[Stored items from a collection]
........

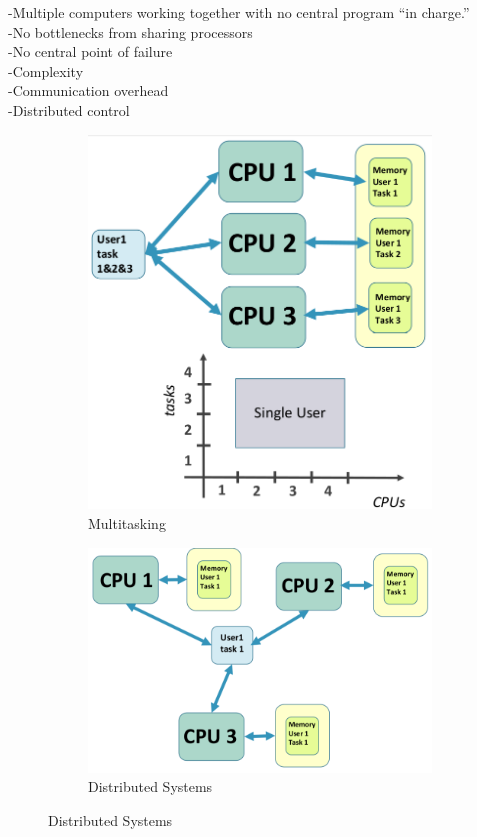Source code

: -Multiple computers
working together with no
central program “in
charge.”\\
-No bottlenecks from
sharing processors\\
-No central point of failure\\
-Complexity\\
-Communication overhead\\
-Distributed control\\


\begin{figure}[ht]
\centering
\begin{subfigure}{.5\textwidth}
  \centering
  \includegraphics[width=.7\textwidth]{figure_parallel/multitasking.png}
  \caption{Multitasking}
\end{subfigure}%
\begin{subfigure}{.5\textwidth}
  \centering
  \includegraphics[width=.9\textwidth]{figure_parallel/distributed_system.png}
  \caption{Distributed Systems}
\end{subfigure}
\end{figure}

........

All of the entries above are to be transcribed word for word, with no pictures included.

Source code

: -Multiple computers
working together with no
central program “in
charge.”\\
-No bottlenecks from
sharing processors\\
-No central point of failure\\
-Complexity\\
-Communication overhead\\
-Distributed control\\


\begin{figure}[ht]
\centering
\begin{subfigure}{.5\textwidth}
  \centering
  \includegraphics[width=.7\textwidth]{figure_parallel/multitasking.png}
  \caption{Multitasking}
\end{subfigure}%
\begin{subfigure}{.5\textwidth}
  \centering
  \includegraphics[width=.9\textwidth]{figure_parallel/distributed_system.png}
  \caption{Distributed Systems}
\end{subfigure}
\end{figure}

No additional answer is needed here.